December 23, 2020 / Ninth Circuit Public Information Office


By William Cracraft

There are a number of sentence mitigation programs in the Ninth Circuit and we found some heartwarming stories where individuals were headed for jail time but were saved by these programs, the commitment of federal defenders, pretrial and probation officers, and their own hard work. They’ll be spending the holidays with family, as a result.

RISE – District of Nevada
Fanny Salas had her charges dropped, avoiding time in a federal prison. She had been arrested, charged with distribution of a controlled substance, and pled to a deal that put her in the RISE (Recovery, Inspiration, Support and Excellence) program instituted by the United States District Court for the District of Nevada.

“I got into the RISE program after sentencing,” said Salas, who lives in Las Vegas. “They gave me the chance to get out and do probation under the circumstances that I follow the program.”

RISE is a post-plea/pre-adjudication program started in 2019 wherein the participant enters a negotiated guilty plea and his/her sentencing is held in abeyance while completing a substance use disorder program.
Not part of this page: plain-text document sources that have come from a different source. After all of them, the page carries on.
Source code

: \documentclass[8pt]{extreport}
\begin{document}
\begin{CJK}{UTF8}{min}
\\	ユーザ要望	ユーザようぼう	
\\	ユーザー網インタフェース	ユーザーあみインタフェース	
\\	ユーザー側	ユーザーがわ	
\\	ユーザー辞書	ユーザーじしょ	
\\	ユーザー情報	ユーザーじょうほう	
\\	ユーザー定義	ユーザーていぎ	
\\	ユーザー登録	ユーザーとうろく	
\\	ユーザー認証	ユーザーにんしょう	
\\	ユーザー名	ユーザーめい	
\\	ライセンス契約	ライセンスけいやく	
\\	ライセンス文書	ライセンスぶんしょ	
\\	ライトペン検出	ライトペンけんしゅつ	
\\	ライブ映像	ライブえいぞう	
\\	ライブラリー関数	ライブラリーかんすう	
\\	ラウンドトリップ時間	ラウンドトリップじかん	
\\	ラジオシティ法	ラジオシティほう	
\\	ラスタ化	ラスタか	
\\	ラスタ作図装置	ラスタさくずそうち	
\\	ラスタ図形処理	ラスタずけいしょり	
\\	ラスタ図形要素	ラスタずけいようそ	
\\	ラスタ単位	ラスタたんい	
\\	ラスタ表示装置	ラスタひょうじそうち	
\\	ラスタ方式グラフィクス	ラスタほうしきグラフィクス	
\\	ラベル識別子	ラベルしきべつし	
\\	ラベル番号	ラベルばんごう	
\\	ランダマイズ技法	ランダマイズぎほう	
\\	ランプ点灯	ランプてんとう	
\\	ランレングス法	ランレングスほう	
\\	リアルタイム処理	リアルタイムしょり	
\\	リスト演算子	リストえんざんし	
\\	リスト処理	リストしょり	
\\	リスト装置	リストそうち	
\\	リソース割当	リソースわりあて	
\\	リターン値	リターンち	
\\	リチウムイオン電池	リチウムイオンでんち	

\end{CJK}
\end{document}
If successful, the participant has their charges dismissed. If the participant fails to complete the program, they face sentencing from the RISE judge. The program lasts 1-2 years, and one of its principles is a “non-adversarial approach, in which the prosecution and defense counsel promote public safety while protecting the right of the participant to due process,” according to the brochure. The program has seven currently enrolled and two graduates, including Salas.

Salas was offered the chance to enroll in RISE by her pretrial services officer, Samira Barlow. “We were pretty much the guinea pigs of the program which allowed us to test trial the program here in Nevada, and they offered me the program because they saw that I had no prior felonies on my record,” Salas said.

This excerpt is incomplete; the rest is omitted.